Segment Open

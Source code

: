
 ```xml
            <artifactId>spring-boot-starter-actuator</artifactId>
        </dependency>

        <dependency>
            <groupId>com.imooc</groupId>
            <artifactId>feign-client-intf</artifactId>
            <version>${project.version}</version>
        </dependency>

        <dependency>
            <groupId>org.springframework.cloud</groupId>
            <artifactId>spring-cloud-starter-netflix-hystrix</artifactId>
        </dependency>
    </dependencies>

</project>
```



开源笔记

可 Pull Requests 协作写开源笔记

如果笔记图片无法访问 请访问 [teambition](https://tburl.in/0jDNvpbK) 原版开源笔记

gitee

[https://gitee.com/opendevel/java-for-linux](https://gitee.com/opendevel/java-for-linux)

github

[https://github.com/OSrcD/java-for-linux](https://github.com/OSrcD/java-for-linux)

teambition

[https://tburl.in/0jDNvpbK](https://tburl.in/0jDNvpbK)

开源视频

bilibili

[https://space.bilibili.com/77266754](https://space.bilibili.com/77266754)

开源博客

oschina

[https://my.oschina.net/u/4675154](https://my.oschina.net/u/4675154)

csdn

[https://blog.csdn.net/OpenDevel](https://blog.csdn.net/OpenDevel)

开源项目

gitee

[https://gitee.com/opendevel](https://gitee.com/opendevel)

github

Segment Closed
Segment Open

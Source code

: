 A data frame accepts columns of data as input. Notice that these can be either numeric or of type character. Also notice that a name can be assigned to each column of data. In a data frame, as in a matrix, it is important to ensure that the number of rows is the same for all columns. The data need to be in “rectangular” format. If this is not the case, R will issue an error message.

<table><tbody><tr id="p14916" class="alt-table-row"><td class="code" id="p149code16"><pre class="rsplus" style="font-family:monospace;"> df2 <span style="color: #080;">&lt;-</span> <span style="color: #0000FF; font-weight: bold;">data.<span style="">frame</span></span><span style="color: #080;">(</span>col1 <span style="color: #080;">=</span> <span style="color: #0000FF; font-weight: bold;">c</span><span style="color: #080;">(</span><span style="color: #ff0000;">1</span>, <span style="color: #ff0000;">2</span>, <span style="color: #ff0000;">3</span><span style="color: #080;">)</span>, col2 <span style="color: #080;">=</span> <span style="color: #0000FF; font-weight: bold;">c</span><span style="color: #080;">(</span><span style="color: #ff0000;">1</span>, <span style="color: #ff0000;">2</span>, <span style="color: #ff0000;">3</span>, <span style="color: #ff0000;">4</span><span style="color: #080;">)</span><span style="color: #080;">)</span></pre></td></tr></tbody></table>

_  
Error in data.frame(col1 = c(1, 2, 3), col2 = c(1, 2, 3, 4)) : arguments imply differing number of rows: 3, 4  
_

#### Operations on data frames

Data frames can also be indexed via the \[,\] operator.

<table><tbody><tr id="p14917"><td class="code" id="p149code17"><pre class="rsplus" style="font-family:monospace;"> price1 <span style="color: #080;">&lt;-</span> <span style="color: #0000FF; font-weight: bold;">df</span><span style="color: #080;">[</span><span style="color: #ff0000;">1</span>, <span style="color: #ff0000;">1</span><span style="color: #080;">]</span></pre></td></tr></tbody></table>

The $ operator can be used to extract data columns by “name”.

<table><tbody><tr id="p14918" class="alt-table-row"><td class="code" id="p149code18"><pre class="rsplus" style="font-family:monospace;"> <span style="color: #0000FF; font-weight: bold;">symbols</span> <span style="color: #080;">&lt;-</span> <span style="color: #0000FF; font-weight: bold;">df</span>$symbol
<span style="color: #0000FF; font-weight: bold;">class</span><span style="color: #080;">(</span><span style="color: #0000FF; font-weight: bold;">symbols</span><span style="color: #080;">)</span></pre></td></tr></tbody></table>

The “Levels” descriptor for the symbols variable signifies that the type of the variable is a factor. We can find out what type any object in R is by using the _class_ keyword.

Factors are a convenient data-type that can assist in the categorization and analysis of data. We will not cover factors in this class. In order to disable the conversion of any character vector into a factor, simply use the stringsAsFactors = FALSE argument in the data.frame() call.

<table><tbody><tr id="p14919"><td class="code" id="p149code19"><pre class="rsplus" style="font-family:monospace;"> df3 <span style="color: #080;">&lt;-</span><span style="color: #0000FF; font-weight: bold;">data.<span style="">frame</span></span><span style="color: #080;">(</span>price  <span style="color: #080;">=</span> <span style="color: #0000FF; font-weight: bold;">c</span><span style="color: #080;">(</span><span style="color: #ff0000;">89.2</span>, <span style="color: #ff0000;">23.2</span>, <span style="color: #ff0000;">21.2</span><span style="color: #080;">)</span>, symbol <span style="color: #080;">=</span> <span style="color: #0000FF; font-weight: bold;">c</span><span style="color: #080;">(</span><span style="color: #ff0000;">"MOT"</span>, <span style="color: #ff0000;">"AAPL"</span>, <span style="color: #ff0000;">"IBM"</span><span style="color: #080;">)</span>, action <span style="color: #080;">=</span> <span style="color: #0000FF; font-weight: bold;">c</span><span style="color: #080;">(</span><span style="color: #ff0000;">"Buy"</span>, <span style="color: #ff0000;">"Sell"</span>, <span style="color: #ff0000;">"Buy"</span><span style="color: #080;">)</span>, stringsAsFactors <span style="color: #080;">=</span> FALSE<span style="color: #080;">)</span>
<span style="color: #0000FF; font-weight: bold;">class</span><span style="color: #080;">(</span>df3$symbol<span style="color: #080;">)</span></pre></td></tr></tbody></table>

Segment Closed

▸ Problem
Could you find every line in the records above that has the string "character" and copy it?

▸ Solution to this task
: A data frame accepts columns of data as input. Notice that these can be either numeric or of type character. Also notice that a name can be assigned to each column of data. In a data frame, as in a matrix, it is important to ensure that the number of rows is the same for all columns. The data need to be in “rectangular” format. If this is not the case, R will issue an error message.
Factors are a convenient data-type that can assist in the categorization and analysis of data. We will not cover factors in this class. In order to disable the conversion of any character vector into a factor, simply use the stringsAsFactors = FALSE argument in the data.frame() call.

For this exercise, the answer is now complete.